• _What you will do_
Wherever the string "生产区块" appears in the listing, copy that line.

• _Provided data_
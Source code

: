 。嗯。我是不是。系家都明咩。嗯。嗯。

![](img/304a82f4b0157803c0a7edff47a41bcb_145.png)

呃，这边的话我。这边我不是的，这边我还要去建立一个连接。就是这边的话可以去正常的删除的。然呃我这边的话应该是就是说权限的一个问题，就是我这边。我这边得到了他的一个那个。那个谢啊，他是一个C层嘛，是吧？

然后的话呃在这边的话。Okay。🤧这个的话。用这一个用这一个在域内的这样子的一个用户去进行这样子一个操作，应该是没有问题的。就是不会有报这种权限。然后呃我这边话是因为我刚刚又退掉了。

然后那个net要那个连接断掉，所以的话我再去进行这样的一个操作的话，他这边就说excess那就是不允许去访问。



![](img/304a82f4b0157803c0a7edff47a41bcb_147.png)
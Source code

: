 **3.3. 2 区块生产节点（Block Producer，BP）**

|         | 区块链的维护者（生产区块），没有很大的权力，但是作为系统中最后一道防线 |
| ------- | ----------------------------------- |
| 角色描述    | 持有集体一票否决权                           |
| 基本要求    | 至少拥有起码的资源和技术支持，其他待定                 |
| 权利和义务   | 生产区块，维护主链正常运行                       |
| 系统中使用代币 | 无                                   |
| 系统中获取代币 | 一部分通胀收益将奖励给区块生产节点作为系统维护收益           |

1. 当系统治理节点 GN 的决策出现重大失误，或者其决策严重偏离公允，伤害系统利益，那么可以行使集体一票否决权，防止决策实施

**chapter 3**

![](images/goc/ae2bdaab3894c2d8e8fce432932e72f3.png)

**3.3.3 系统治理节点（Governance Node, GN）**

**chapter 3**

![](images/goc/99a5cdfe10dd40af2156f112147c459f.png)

• _Result of this exercise_
|         | 区块链的维护者（生产区块），没有很大的权力，但是作为系统中最后一道防线 |
| 权利和义务   | 生产区块，维护主链正常运行                       |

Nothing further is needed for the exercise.